A separate N$42 million had been advanced from the contingency fund – between 2017 and 2018 - to service the RCC wage bill. This is contained in a spending document accompanying the 2018/19 budget documents tabled in parliament.
Works and transport minister John Mutorwa confirmed that RCC continues to use the contingency fund, meaning money used by the company from the fund has increasingly escalated. Officials refused to divulge an updated report on how much the fund has spent on RCC so far.
The fund is normally used to deal with emergencies like a shortage of state medicines, drought relief and to cope with other natural disasters.
RCC acting CEO Gerson Karaerua confirmed the N$5.4 million monthly salary bill to Namibian Sun earlier this week.
The parastatal's workers are receiving their salaries despite the company being in limbo, with no construction projects currently in progress – a situation that resulted from the ongoing impasse over what should happen to it.
The RCC was the subject of a proposed move to place it under judicial management in 2017 after its previous board, led by engineer Fritz Jacobs, had a turnaround strategy to rope in Chinese investors.
“The monthly wage bill of the company is about N$5.4 million. The status quo is still remaining,” Karaerua said, while also referring to the move to place the company under judicial management.
A judicial management bill was proposed to save the RCC from having to pay its creditors or having its assets attached while an attempt is made to save it from demise. This after a local commercial bank tried to attach its property last year over a debt of approximately N$200 million.
“Cabinet made the decision for the government to advance salary subsidy to RCC until such time that the government has made a final decision on the future status of the company,” Karaerua said.
Mutorwa recently told Namibian Sun during a telephonic discussion that there was nothing untoward about paying the RCC out of the contingency fund, and that a decision would be made about its future in due course.
A company insider told Namibian Sun that an agreement was signed with the Roads Authority (RA) to ensure that the RCC could generate revenue as it waits for a decision about its future.
“We signed an agreement with RA, which will start in March. We will only know in March what the scope of the work will be,” the source, who spoke off the record, said.
When asked whether RCC employees were now getting paid on time, the source indicated that payments had normalised.
RCC employees had not received their salaries last September when the ministry of works suspended payments.
Public enterprises minister Leon Jooste had suggested giving the RCC a sizeable bailout to save it from demise or close it down entirely when asked to weigh-in on the entity's future recently.

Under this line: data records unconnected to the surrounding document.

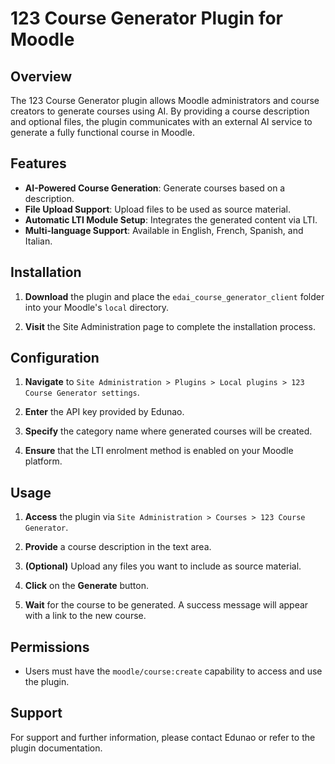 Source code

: # 123 Course Generator Plugin for Moodle

## Overview

The 123 Course Generator plugin allows Moodle administrators and course creators to generate courses using AI. By providing a course description and optional files, the plugin communicates with an external AI service to generate a fully functional course in Moodle.

## Features

- **AI-Powered Course Generation**: Generate courses based on a description.
- **File Upload Support**: Upload files to be used as source material.
- **Automatic LTI Module Setup**: Integrates the generated content via LTI.
- **Multi-language Support**: Available in English, French, Spanish, and Italian.

## Installation

1. **Download** the plugin and place the `edai_course_generator_client` folder into your Moodle's `local` directory.

2. **Visit** the Site Administration page to complete the installation process.

## Configuration

1. **Navigate** to `Site Administration > Plugins > Local plugins > 123 Course Generator settings`.

2. **Enter** the API key provided by Edunao.

3. **Specify** the category name where generated courses will be created.

4. **Ensure** that the LTI enrolment method is enabled on your Moodle platform.

## Usage

1. **Access** the plugin via `Site Administration > Courses > 123 Course Generator`.

2. **Provide** a course description in the text area.

3. **(Optional)** Upload any files you want to include as source material.

4. **Click** on the **Generate** button.

5. **Wait** for the course to be generated. A success message will appear with a link to the new course.

## Permissions

- Users must have the `moodle/course:create` capability to access and use the plugin.

## Support

For support and further information, please contact Edunao or refer to the plugin documentation.
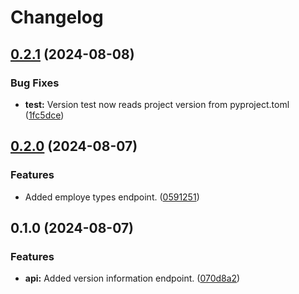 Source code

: # Changelog

## [0.2.1](https://github.com/Sphere-Software/employee-registry-api/compare/v0.2.0...v0.2.1) (2024-08-08)


### Bug Fixes

* **test:** Version test now reads project version from pyproject.toml ([1fc5dce](https://github.com/Sphere-Software/employee-registry-api/commit/1fc5dce87f5c954fc23bca1c7c1c6dbe2d3325e0))

## [0.2.0](https://github.com/Sphere-Software/employee-registry-api/compare/v0.1.0...v0.2.0) (2024-08-07)


### Features

* Added employe types endpoint. ([0591251](https://github.com/Sphere-Software/employee-registry-api/commit/0591251aead5afb5a08d8d3dede2da373ba55bba))

## 0.1.0 (2024-08-07)


### Features

* **api:** Added version information endpoint. ([070d8a2](https://github.com/Sphere-Software/employee-registry-api/commit/070d8a25e3e6d1201f94f8a6df71ea8ec196bd63))

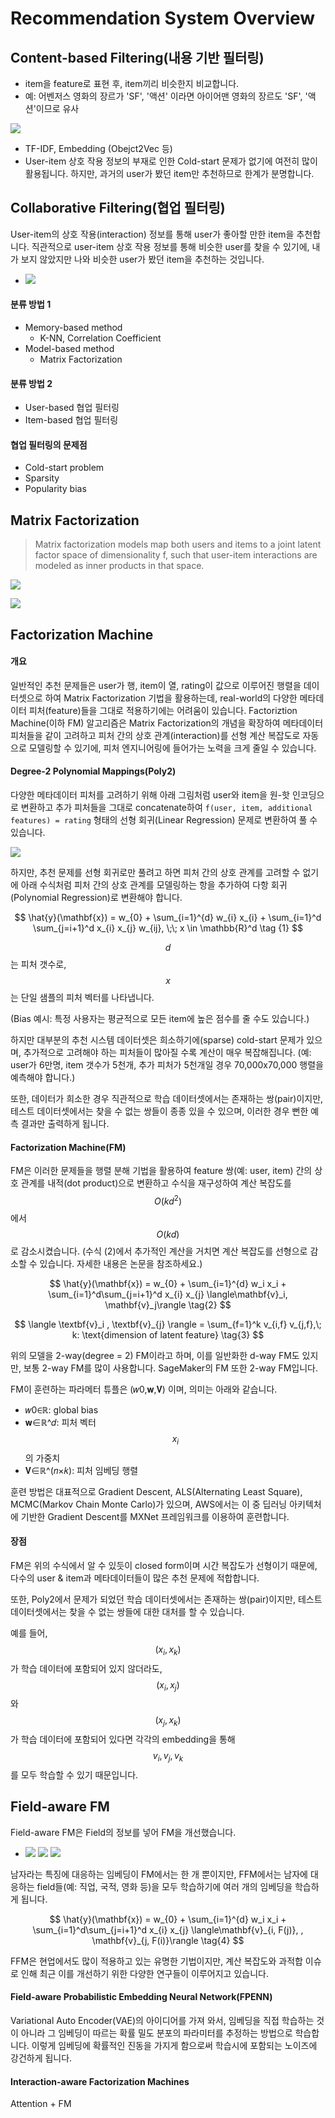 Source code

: # Recommendation System Overview

## Content-based Filtering\(내용 기반 필터링\)

* item을 feature로 표현 후, item끼리 비슷한지 비교합니다.
* 예: 어벤저스 영화의 장르가 'SF', '액션' 이라면 아이어맨 영화의 장르도 'SF', '액션'이므로 유사

![](../.gitbook/assets/untitled%20%289%29.png)

* TF-IDF, Embedding \(Obejct2Vec 등\)
* User-item 상호 작용 정보의 부재로 인한 Cold-start 문제가 없기에 여전히 많이 활용됩니다. 하지만, 과거의 user가 봤던 item만 추천하므로 한계가 분명합니다.

## Collaborative Filtering\(협업 필터링\)

User-item의 상호 작용\(interaction\) 정보를 통해 user가 좋아할 만한 item을 추천합니다. 직관적으로 user-item 상호 작용 정보를 통해 비슷한 user를 찾을 수 있기에, 내가 보지 않았지만 나와 비슷한 user가 봤던 item을 추천하는 것입니다.

* ![](../.gitbook/assets/untitled-1%20%2814%29.png)

#### 분류 방법 1

* Memory-based method
  * K-NN, Correlation Coefficient
* Model-based method
  * Matrix Factorization

#### 분류 방법 2

* User-based 협업 필터링
* Item-based 협업 필터링

#### 협업 필터링의 문제점

* Cold-start problem
* Sparsity
* Popularity bias

## Matrix Factorization

> Matrix factorization models map both users and items to a joint latent factor space of dimensionality f, such that user-item interactions are modeled as inner products in that space.

![](../.gitbook/assets/untitled-4%20%281%29.png)

![](../.gitbook/assets/untitled-5%20%282%29.png)

## **Factorization Machine**

#### **개요**

일반적인 추천 문제들은 user가 행, item이 열, rating이 값으로 이루어진 행렬을 데이터셋으로 하여 Matrix Factorization 기법을 활용하는데, real-world의 다양한 메타데이터 피처\(feature\)들을 그대로 적용하기에는 어려움이 있습니다. Factoriztion Machine\(이하 FM\) 알고리즘은 Matrix Factorization의 개념을 확장하여 메타데이터 피처들을 같이 고려하고 피처 간의 상호 관계\(interaction\)를 선형 계산 복잡도로 자동으로 모델링할 수 있기에, 피처 엔지니어링에 들어가는 노력을 크게 줄일 수 있습니다.

#### Degree-2 Polynomial Mappings\(Poly2\)

다양한 메타데이터 피처를 고려하기 위해 아래 그림처럼 user와 item을 원-핫 인코딩으로 변환하고 추가 피처들을 그대로 concatenate하여 `f(user, item, additional features) = rating` 형태의 선형 회귀\(Linear Regression\) 문제로 변환하여 풀 수 있습니다.

![](../.gitbook/assets/untitled-6%20%282%29.png)

하지만, 추천 문제를 선형 회귀로만 풀려고 하면 피처 간의 상호 관계를 고려할 수 없기에 아래 수식처럼 피처 간의 상호 관계를 모델링하는 항을 추가하여 다항 회귀\(Polynomial Regression\)로 변환해야 합니다.

$$
\hat{y}(\mathbf{x}) = w_{0} + \sum_{i=1}^{d} w_{i} x_{i} + \sum_{i=1}^d \sum_{j=i+1}^d x_{i} x_{j} w_{ij}, \;\; x \in \mathbb{R}^d \tag {1}
$$

$$d$$는 피처 갯수로, $$x$$는 단일 샘플의 피처 벡터를 나타냅니다.

\(Bias 예시: 특정 사용자는 평균적으로 모든 item에 높은 점수를 줄 수도 있습니다.\)

하지만 대부분의 추천 시스템 데이터셋은 희소하기에\(sparse\) cold-start 문제가 있으며, 추가적으로 고려해야 하는 피처들이 많아질 수록 계산이 매우 복잡해집니다. \(예: user가 6만명, item 갯수가 5천개, 추가 피처가 5천개일 경우 70,000x70,000 행렬을 예측해야 합니다.\)

또한, 데이터가 희소한 경우 직관적으로 학습 데이터셋에서는 존재하는 쌍\(pair\)이지만, 테스트 데이터셋에서는 찾을 수 없는 쌍들이 종종 있을 수 있으며, 이러한 경우 뻔한 예측 결과만 출력하게 됩니다.

#### Factorization Machine\(FM\)

FM은 이러한 문제들을 행렬 분해 기법을 활용하여 feature 쌍\(예: user, item\) 간의 상호 관계를 내적\(dot product\)으로 변환하고 수식을 재구성하여 계산 복잡도를 $$O(kd^2)$$에서 $$O(kd)$$로 감소시켰습니다. \(수식 \(2\)에서 추가적인 계산을 거치면 계산 복잡도를 선형으로 감소할 수 있습니다. 자세한 내용은 논문을 참조하세요.\)

$$
\hat{y}(\mathbf{x}) = w_{0} + \sum_{i=1}^{d} w_i x_i + \sum_{i=1}^d\sum_{j=i+1}^d x_{i} x_{j} \langle\mathbf{v}_i, \mathbf{v}_j\rangle \tag{2}
$$

$$
\langle \textbf{v}_i , \textbf{v}_{j} \rangle = \sum_{f=1}^k v_{i,f} v_{j,f},\; k: \text{dimension of latent feature} \tag{3}
$$

위의 모델을 2-way\(degree = 2\) FM이라고 하며, 이를 일반화한 d-way FM도 있지만, 보통 2-way FM를 많이 사용합니다. SageMaker의 FM 또한 2-way FM입니다.

FM이 훈련하는 파라메터 튜플은 \(𝑤0,𝐰,𝐕\) 이며, 의미는 아래와 같습니다.

* 𝑤0∈ℝ: global bias
* 𝐰∈ℝ^𝑑: 피처 벡터 $$x_i$$의 가중치
* 𝐕∈ℝ^\(𝑛×𝑘\): 피처 임베딩 행렬

훈련 방법은 대표적으로 Gradient Descent, ALS\(Alternating Least Square\), MCMC\(Markov Chain Monte Carlo\)가 있으며, AWS에서는 이 중 딥러닝 아키텍처에 기반한 Gradient Descent를 MXNet 프레임워크를 이용하여 훈련합니다.

#### 장점

FM은 위의 수식에서 알 수 있듯이 closed form이며 시간 복잡도가 선형이기 때문에, 다수의 user & item과 메타데이터들이 많은 추천 문제에 적합합니다.

또한, Poly2에서 문제가 되었던 학습 데이터셋에서는 존재하는 쌍\(pair\)이지만, 테스트 데이터셋에서는 찾을 수 없는 쌍들에 대한 대처를 할 수 있습니다.

예를 들어, $$(x_i, x_k)$$가 학습 데이터에 포함되어 있지 않더라도, $$(x_i,x_j)$$와 $$(x_j,x_k)$$가 학습 데이터에 포함되어 있다면 각각의 embedding을 통해 $$v_i, v_j, v_k$$를 모두 학습할 수 있기 때문입니다.

## Field-aware FM

Field-aware FM은 Field의 정보를 넣어 FM을 개선했습니다.

* ![](../.gitbook/assets/untitled-7.png) ![](../.gitbook/assets/untitled-8.png) ![](../.gitbook/assets/untitled-9.png) 

남자라는 특징에 대응하는 임베딩이 FM에서는 한 개 뿐이지만, FFM에서는 남자에 대응하는 field들\(예: 직업, 국적, 영화 등\)을 모두 학습하기에 여러 개의 임베딩을 학습하게 됩니다.

$$
\hat{y}(\mathbf{x}) = w_{0} + \sum_{i=1}^{d} w_i x_i + \sum_{i=1}^d\sum_{j=i+1}^d x_{i} x_{j} \langle\mathbf{v}_{i, F(j)}, , \mathbf{v}_{j, F(i)}\rangle \tag{4}
$$

FFM은 현업에서도 많이 적용하고 있는 유명한 기법이지만, 계산 복잡도와 과적합 이슈로 인해 최근 이를 개선하기 위한 다양한 연구들이 이루어지고 있습니다.

#### Field-aware Probabilistic Embedding Neural Network\(FPENN\)

Variational Auto Encoder\(VAE\)의 아이디어를 가져 와서, 임베딩을 직접 학습하는 것이 아니라 그 임베딩이 따르는 확률 밀도 분포의 파라미터를 추정하는 방법으로 학습합니다. 이렇게 임베딩에 확률적인 진동을 가지게 함으로써 학습시에 포함되는 노이즈에 강건하게 됩니다.

#### Interaction-aware Factorization Machines

Attention + FM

“What we should guard against is the usual 'piecemeal' approach where inadequate funding is provided as a 'stop-gap' rather than adequate funding to allow for a return to solvency,” he said.
“As to the merits of supporting such funding for the company, cabinet will once again have to weigh this demand against the multiple other demands for funding of the various social and development programmes and projects and associated opportunity costs as a result of allocating significant funding towards the company.”
He reasoned that a sizeable re-investment into the RCC would allow it to return to profitability.